> [TASK PROMPT] Go through the listing below, count the lines that contain "input", and state the number alone.

[RECORDED INFORMATION]

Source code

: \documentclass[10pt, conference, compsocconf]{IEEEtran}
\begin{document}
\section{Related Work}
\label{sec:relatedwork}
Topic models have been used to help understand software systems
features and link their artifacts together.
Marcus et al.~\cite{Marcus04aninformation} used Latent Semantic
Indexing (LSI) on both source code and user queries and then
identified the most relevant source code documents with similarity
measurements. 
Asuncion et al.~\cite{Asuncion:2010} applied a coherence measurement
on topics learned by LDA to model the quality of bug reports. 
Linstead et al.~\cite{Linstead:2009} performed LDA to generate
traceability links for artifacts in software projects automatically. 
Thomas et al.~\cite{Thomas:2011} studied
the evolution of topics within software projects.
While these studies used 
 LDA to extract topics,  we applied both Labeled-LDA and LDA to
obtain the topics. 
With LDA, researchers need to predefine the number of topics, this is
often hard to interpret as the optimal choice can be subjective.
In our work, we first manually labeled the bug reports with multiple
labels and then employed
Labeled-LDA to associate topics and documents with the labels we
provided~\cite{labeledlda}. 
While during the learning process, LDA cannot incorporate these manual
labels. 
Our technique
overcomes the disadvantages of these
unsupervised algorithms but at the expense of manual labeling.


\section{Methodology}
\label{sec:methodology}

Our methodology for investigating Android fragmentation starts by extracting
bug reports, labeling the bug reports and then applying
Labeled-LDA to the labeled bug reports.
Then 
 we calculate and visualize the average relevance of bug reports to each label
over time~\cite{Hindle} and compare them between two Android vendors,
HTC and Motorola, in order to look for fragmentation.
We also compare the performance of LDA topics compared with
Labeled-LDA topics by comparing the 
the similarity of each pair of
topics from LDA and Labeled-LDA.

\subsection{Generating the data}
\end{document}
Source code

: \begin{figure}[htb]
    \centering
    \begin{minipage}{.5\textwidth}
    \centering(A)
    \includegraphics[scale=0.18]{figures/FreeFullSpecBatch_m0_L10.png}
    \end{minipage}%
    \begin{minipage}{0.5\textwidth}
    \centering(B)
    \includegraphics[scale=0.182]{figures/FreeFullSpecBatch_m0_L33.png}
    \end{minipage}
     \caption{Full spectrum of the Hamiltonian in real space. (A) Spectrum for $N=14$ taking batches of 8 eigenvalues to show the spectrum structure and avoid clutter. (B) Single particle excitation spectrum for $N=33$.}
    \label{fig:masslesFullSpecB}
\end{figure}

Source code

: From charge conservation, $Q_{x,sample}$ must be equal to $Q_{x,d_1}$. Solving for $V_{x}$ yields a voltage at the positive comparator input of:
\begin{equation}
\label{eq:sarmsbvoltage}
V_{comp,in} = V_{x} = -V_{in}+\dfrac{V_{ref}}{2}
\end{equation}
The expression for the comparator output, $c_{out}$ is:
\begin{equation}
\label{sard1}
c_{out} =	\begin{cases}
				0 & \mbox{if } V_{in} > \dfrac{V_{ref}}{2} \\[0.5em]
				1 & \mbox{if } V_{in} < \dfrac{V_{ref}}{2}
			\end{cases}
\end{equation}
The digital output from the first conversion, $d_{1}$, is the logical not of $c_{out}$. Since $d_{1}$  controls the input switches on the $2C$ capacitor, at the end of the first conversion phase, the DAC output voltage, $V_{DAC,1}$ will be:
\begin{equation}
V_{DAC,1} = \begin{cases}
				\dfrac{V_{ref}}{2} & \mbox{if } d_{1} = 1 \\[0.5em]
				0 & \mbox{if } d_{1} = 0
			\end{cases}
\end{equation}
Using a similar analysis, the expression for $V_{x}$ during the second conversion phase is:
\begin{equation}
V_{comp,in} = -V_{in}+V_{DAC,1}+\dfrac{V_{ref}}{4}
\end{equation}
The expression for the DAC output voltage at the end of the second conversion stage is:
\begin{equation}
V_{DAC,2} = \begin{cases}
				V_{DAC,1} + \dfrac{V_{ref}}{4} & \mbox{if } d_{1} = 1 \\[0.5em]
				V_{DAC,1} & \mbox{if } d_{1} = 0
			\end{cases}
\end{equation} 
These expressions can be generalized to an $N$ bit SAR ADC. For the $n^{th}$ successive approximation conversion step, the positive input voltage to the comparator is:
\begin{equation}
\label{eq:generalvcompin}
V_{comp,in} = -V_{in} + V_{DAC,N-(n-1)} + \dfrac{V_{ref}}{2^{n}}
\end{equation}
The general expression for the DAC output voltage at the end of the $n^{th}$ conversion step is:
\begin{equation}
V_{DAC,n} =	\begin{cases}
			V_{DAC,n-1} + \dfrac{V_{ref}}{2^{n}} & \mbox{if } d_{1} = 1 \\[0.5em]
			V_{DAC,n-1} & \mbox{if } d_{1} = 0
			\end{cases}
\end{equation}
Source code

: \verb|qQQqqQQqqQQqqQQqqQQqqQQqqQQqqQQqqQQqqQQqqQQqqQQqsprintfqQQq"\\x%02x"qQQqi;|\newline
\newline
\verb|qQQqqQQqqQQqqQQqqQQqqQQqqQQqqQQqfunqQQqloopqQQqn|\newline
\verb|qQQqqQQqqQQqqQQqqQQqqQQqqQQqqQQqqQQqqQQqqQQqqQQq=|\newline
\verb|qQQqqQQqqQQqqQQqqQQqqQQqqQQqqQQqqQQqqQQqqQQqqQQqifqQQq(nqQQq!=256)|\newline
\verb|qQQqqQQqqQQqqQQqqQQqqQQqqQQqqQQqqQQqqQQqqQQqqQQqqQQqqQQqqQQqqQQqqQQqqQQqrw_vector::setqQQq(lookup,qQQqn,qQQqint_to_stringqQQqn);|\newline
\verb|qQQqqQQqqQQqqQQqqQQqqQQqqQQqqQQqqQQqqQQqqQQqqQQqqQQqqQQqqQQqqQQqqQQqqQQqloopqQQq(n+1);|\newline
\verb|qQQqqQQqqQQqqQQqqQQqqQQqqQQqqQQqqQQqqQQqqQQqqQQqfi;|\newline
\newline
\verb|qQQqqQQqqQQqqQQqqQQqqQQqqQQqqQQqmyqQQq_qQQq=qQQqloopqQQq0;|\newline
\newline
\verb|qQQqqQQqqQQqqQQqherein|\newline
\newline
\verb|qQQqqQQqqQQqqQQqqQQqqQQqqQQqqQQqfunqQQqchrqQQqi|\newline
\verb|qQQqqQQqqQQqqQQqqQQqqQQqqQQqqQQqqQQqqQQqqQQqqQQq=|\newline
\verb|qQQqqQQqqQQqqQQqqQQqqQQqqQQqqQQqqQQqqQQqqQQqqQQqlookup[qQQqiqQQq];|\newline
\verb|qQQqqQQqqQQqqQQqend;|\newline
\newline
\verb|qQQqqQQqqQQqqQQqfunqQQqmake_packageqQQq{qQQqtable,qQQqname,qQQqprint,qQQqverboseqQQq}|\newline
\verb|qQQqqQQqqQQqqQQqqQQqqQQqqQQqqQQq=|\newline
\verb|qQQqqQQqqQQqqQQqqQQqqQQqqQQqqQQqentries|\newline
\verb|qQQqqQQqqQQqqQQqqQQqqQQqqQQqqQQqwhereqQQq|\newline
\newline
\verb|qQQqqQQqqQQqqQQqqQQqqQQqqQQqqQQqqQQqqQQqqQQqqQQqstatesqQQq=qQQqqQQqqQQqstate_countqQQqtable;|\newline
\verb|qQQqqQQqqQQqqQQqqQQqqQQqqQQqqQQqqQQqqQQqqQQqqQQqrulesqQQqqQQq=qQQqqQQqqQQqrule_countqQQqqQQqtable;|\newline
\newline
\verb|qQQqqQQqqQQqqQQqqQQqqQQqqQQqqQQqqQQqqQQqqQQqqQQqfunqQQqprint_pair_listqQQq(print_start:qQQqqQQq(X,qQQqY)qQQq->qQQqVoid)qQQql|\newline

[/RECORDED INFORMATION]

> [OUTPUT] 3